# [Directions]
In the entries below, some lines contain "vartheta"; work out how many and answer with the figure only.

# [Data listing]
--------------------------------

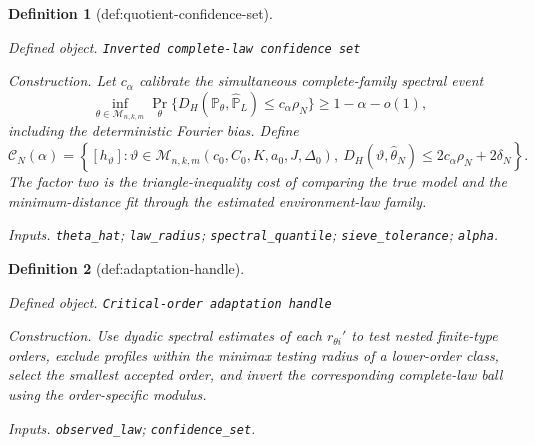 \documentclass{article}
\newtheorem{definition}{Definition}
\begin{document}
\begin{definition}[def:quotient-confidence-set]\label{def:quotient-confidence-set}
\par\smallskip\noindent\emph{Defined object.} \texttt{Inverted complete-\allowbreak{}law confidence set}
\par\smallskip\noindent\emph{Construction.} Let \(c_\alpha\) calibrate the simultaneous complete-family spectral event
\[
\inf_{\theta\in\mathcal M_{n,k,m}}
\Pr_\theta\{D_H(\mathbb P_\theta,\widehat{\mathbb P}_L)\le c_\alpha\rho_N\}
\ge1-\alpha-o(1),
\]
including the deterministic Fourier bias. Define
\[
\mathcal C_N(\alpha)=\left\{[h_\vartheta]:
\vartheta\in\mathcal M_{n,k,m}(c_0,C_0,K,a_0,J,\Delta_0),\ 
D_H(\vartheta,\widehat\theta_N)\le2c_\alpha\rho_N+2\delta_N\right\}.
\]
The factor two is the triangle-inequality cost of comparing the true model and the minimum-distance fit through the estimated environment-law family.
\par\smallskip\noindent\emph{Inputs.} \texttt{theta\_\allowbreak{}hat}; \texttt{law\_\allowbreak{}radius}; \texttt{spectral\_\allowbreak{}quantile}; \texttt{sieve\_\allowbreak{}tolerance}; \texttt{alpha}.
\end{definition}

\begin{definition}[def:adaptation-handle]\label{def:adaptation-handle}
\par\smallskip\noindent\emph{Defined object.} \texttt{Critical-\allowbreak{}order adaptation handle}
\par\smallskip\noindent\emph{Construction.} Use dyadic spectral estimates of each \(r_{\theta i}'\) to test nested finite-type orders, exclude profiles within the minimax testing radius of a lower-order class, select the smallest accepted order, and invert the corresponding complete-law ball using the order-specific modulus.
\par\smallskip\noindent\emph{Inputs.} \texttt{observed\_\allowbreak{}law}; \texttt{confidence\_\allowbreak{}set}.
\end{definition}
\end{document}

--------------------------------

# [Exercise result]
3